Walter Beach Humphrey (1892–1966) was an American artist and illustrator.

Humphrey was born in Elkhorn, Wisconsin. He attended Dartmouth College, graduating in 1914, and also studied at the Art Students League.

His work was featured on covers of magazines such as The Saturday Evening Post. He also did book illustrations and portraits. He painted murals on the walls of the rathskeller of Dartmouth's Thayer Hall illustrating a song about college founder Eleazer Wheelock.

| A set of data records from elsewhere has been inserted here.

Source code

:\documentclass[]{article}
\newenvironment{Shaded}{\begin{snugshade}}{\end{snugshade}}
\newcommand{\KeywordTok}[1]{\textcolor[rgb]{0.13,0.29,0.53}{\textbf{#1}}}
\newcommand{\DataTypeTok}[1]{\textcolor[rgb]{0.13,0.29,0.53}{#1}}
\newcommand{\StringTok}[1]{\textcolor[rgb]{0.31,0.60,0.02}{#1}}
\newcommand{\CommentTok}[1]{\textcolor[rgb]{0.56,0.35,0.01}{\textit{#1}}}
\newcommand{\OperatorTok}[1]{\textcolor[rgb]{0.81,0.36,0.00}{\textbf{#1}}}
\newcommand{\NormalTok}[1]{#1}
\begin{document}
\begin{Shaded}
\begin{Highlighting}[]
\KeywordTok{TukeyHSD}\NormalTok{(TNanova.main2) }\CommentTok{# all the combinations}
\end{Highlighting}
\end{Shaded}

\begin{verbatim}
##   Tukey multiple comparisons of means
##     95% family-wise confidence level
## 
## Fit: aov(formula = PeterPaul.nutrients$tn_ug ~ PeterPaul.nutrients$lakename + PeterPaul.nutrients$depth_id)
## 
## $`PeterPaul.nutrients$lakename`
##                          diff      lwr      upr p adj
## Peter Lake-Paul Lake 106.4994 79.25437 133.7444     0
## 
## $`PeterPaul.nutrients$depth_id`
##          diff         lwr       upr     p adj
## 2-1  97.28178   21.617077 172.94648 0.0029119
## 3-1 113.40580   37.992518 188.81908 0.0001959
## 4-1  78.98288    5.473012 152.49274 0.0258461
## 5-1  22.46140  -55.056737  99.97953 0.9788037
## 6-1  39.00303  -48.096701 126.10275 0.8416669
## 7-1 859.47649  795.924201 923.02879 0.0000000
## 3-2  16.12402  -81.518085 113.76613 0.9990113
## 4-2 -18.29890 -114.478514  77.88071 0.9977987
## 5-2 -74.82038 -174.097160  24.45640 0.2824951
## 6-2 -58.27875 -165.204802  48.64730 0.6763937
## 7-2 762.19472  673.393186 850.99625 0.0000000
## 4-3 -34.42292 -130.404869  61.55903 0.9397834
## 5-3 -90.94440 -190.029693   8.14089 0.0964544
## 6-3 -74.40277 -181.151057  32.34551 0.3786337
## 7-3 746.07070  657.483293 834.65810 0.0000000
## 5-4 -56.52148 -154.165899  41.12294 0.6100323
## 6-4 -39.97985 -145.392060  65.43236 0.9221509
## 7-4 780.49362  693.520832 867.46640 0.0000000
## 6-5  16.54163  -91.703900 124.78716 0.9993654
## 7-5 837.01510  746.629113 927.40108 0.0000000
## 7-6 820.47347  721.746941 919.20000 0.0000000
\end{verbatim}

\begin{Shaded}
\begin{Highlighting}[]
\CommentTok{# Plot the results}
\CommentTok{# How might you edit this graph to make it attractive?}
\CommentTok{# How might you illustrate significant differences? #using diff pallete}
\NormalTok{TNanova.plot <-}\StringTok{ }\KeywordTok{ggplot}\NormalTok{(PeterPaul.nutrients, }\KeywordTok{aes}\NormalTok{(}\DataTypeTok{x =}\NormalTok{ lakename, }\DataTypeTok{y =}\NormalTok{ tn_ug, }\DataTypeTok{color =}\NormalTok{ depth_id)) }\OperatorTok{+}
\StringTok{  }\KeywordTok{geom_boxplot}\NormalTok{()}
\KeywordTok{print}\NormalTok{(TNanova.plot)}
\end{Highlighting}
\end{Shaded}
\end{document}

Humphrey did covers for leading magazines including The Saturday Evening Post, book illustrations, portraits and other art work. He was a resident of New Rochelle, New York, a well known artist colony and home to many of the top commercial illustrators of the day., where he also served on The New Rochelle Art Association and the New Rochelle Council on The Arts. He taught commercial art at New Rochelle High School for 22 years as well. He also taught at the University of Chicago, Bradley University in Peoria, Illinois, and the School of Commerce of New York University.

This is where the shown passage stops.